WORK REQUIRED:
All the records that follow need to be reproduced exactly. Omit the images.

INFORMATION GIVEN:
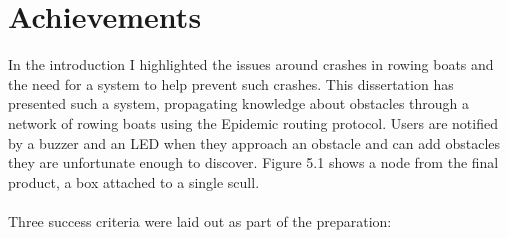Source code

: \documentclass[12pt,a4paper]{report}
\begin{document}
\section{Achievements}
In the introduction I highlighted the issues around crashes in rowing boats and the need for a system to help prevent such crashes. This dissertation has presented such a system, propagating knowledge about obstacles through a network of rowing boats using the Epidemic routing protocol. Users are notified by a buzzer and an LED when they approach an obstacle and can add obstacles they are unfortunate enough to discover. Figure 5.1 shows a node from the final product, a box attached to a single scull. \\ \\
Three success criteria were laid out as part of the preparation: \\ 
\end{document}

EXERCISE RESPONSE:
Source code

: \documentclass[12pt,a4paper]{report}
\begin{document}
\section{Achievements}
In the introduction I highlighted the issues around crashes in rowing boats and the need for a system to help prevent such crashes. This dissertation has presented such a system, propagating knowledge about obstacles through a network of rowing boats using the Epidemic routing protocol. Users are notified by a buzzer and an LED when they approach an obstacle and can add obstacles they are unfortunate enough to discover. Figure 5.1 shows a node from the final product, a box attached to a single scull. \\ \\
Three success criteria were laid out as part of the preparation: \\ 
\end{document}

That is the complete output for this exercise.